What didn't make the headlines was the actual conclusion: "After sensitivity analysis including marginal structural models, the higher death rate with low dietary calcium intake (<600 mg/day) or with low and high total calcium intake was no longer apparent. Use of calcium tablets (6% users; 500 mg calcium per tablet) was not on average associated with all cause or cause specific mortality, but among calcium tablet users with a dietary calcium intake above 1400 mg/day the hazard ratio for all cause mortality was 2.57."
In other words, only the women who got more than enough calcium from their diet and then took calcium supplements elevated their risk of mortality.
The Heidelberg Cohort
In the Heidelberg cohort of the European Prospective Investigation into Cancer and Nutrition, nearly 24,000 subjects ages 35-64 years and free of major cardiovascular disease events at recruitment were followed for an average of 11 years. The investigators found that calcium from supplements – but not dietary calcium (dairy or non-dairy) – increased the risk for myocardial infarction. When other supplements were taken with the calcium, the risk was less pronounced.
The authors did not get any information from the study participants on what "other supplements" were. There were other problems with the study that the popular press overlooked. They are best described by the authors themselves:
- "[We] therefore only identified a limited number of calcium supplement users, who accounted for 3.6% of all cohort participants."
- "[This] model was based on a hypothetical linear relationship between times of self-reported calcium supplementation and MI risk."
- "[One] single measure of dietary nutrient intakes at baseline apparently could not capture the long-term variation, as we know that individuals might modify their diet."

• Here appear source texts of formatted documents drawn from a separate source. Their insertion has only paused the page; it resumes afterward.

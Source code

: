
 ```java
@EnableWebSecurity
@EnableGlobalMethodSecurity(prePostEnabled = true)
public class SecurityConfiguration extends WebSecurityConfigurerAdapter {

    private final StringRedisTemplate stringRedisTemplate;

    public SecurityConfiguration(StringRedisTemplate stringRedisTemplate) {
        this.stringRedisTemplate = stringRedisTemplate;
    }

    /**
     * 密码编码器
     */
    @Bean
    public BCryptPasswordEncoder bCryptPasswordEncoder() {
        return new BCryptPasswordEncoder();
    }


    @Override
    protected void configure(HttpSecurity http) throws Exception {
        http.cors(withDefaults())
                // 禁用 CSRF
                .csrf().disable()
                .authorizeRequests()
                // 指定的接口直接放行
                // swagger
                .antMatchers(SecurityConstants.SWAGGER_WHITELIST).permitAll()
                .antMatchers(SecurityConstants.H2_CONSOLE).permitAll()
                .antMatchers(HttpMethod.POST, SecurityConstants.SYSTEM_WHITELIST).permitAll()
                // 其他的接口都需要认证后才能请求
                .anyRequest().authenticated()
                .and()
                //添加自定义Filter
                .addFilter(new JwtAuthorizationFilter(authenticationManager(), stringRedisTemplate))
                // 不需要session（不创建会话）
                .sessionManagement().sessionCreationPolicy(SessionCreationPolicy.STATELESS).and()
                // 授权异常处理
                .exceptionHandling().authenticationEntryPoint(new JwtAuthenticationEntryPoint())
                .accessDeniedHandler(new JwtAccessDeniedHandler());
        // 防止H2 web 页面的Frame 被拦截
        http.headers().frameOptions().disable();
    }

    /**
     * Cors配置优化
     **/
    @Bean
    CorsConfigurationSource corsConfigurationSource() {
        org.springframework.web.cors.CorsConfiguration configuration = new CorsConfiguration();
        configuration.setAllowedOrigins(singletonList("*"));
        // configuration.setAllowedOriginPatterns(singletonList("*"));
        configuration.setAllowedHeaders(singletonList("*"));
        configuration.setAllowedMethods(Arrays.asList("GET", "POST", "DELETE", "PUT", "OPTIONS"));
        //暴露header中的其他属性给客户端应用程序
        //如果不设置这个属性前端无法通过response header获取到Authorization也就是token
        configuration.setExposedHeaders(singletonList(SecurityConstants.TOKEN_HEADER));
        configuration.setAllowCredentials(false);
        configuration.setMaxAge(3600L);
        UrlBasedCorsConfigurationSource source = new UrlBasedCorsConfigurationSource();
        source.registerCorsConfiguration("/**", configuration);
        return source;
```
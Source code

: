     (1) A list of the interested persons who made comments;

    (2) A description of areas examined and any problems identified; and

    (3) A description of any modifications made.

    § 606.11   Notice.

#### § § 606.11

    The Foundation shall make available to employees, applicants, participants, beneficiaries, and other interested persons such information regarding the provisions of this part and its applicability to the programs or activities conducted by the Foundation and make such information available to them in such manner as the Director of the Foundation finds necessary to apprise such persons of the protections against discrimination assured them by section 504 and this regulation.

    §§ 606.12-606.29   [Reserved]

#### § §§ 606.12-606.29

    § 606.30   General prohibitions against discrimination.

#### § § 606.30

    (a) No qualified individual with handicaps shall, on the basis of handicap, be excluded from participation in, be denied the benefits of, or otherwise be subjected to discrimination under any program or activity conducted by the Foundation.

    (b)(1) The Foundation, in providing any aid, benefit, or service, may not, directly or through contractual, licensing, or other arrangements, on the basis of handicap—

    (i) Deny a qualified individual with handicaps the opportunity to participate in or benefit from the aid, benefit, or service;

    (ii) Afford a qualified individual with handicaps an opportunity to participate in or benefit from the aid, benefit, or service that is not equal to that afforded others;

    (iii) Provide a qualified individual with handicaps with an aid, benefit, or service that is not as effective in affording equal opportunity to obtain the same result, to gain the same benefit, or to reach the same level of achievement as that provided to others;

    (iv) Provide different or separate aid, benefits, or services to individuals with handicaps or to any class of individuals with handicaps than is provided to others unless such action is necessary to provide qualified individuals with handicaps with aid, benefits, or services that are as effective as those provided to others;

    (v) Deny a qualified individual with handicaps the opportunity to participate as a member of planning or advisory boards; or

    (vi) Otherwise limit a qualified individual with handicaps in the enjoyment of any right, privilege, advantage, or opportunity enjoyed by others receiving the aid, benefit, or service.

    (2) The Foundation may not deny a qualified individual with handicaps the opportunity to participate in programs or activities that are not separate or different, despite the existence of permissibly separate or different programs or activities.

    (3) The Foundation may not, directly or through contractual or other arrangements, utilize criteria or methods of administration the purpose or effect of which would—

Analyzing or re-analyzing complex statistical data from large observational studies is no easy task. Trust me, my eyes became blurry pouring over the statistics from these three studies. A headline or soundbite can often be misleading or even incorrect.

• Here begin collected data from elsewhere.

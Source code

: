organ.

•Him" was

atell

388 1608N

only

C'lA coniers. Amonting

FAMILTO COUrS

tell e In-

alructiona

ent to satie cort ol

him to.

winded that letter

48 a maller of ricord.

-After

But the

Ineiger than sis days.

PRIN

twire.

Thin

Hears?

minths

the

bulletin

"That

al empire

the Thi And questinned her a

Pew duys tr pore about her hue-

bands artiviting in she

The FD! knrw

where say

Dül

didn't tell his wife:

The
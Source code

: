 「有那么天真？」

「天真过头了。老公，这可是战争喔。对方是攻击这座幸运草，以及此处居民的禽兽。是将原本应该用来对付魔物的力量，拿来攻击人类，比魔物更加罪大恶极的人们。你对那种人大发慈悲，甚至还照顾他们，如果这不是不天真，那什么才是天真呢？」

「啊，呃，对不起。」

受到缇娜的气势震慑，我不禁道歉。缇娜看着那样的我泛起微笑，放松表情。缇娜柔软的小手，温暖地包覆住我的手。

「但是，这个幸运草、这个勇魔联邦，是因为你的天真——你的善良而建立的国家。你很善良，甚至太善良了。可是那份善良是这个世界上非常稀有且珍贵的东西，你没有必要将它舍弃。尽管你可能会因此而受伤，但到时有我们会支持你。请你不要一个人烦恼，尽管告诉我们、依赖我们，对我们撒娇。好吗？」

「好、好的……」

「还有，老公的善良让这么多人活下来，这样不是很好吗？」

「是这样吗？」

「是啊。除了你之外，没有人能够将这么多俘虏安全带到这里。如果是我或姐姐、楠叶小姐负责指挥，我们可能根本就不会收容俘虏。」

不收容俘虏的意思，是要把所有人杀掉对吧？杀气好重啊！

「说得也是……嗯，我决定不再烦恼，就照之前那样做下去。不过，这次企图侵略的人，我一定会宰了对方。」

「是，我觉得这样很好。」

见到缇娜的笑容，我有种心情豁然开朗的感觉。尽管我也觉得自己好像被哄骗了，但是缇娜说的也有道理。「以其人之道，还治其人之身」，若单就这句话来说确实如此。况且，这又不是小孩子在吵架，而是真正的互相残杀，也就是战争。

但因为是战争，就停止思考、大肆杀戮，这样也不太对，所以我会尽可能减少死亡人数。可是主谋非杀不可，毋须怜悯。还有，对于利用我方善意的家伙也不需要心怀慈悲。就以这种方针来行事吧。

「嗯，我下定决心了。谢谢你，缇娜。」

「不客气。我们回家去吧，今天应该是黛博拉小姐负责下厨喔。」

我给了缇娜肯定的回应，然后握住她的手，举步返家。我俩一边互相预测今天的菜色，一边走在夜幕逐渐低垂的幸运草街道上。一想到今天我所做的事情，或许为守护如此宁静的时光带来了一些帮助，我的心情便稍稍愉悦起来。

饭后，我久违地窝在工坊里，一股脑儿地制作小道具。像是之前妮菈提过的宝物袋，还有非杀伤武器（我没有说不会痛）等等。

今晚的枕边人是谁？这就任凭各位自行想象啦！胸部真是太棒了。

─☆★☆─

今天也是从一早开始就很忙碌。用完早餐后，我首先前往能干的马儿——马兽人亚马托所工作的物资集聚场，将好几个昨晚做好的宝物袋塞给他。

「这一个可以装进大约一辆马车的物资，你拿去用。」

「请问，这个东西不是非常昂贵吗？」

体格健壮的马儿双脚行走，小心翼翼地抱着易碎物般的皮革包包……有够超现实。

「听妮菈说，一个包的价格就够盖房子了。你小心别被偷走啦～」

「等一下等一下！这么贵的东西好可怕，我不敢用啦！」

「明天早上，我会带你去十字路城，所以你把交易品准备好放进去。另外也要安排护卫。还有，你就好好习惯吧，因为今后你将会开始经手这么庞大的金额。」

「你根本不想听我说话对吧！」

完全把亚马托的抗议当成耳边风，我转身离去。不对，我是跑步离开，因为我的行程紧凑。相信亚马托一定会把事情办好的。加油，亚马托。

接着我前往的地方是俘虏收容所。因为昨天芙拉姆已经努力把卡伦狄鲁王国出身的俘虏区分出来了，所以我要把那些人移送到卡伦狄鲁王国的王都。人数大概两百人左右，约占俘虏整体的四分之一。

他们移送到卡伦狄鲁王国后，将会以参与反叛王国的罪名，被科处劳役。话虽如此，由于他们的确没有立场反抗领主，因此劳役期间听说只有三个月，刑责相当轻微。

That is not to say we should ignore the results of these cohorts, because we shouldn't. And if supplemental calcium is actually unhealthy, we want to know it. But we must also take the time to understand what was actually observed and analyzed, and how the numbers were calculated, before coming to a conclusion. All three of these studies generated news that made a confused public even more confused.
In my previous article on the most common mistakes people make when taking dietary supplements (May 1 issue), I suggested taking any dietary supplement when there is no dietary deficiency is unnecessary (unless prescribed by a health care professional to treat a specific problem or condition), a waste of money, could be unhealthy and is a very common error many people make because they "take them without knowing if they need them." It appears this is exactly what the authors of these studies observed. Unfortunately, it was not presented this way to the public.
- Xiao Q, Murphy RA, Houston DK, et al. Dietary and supplemental calcium intake and cardiovascular disease mortality: The National Institutes of Health - AARP Diet and Health Study. JAMA, Feb. 4, 2013:1-8.
- Michaëlsson K, Melhus H, et al. Long term calcium intake and rates of all cause and cardiovascular mortality: community based prospective longitudinal cohort study BMJ, 2013;346:f228
- Li K, Kaaks R, Linseisen J, Rohrmann S. Associations of dietary calcium intake and calcium supplementation with myocardial infarction and stroke risk and overall cardiovascular mortality in the Heidelberg Cohort of the European Prospective Investigation Into Cancer and Nutrition Study. Heart, 2012;98(12):920-925.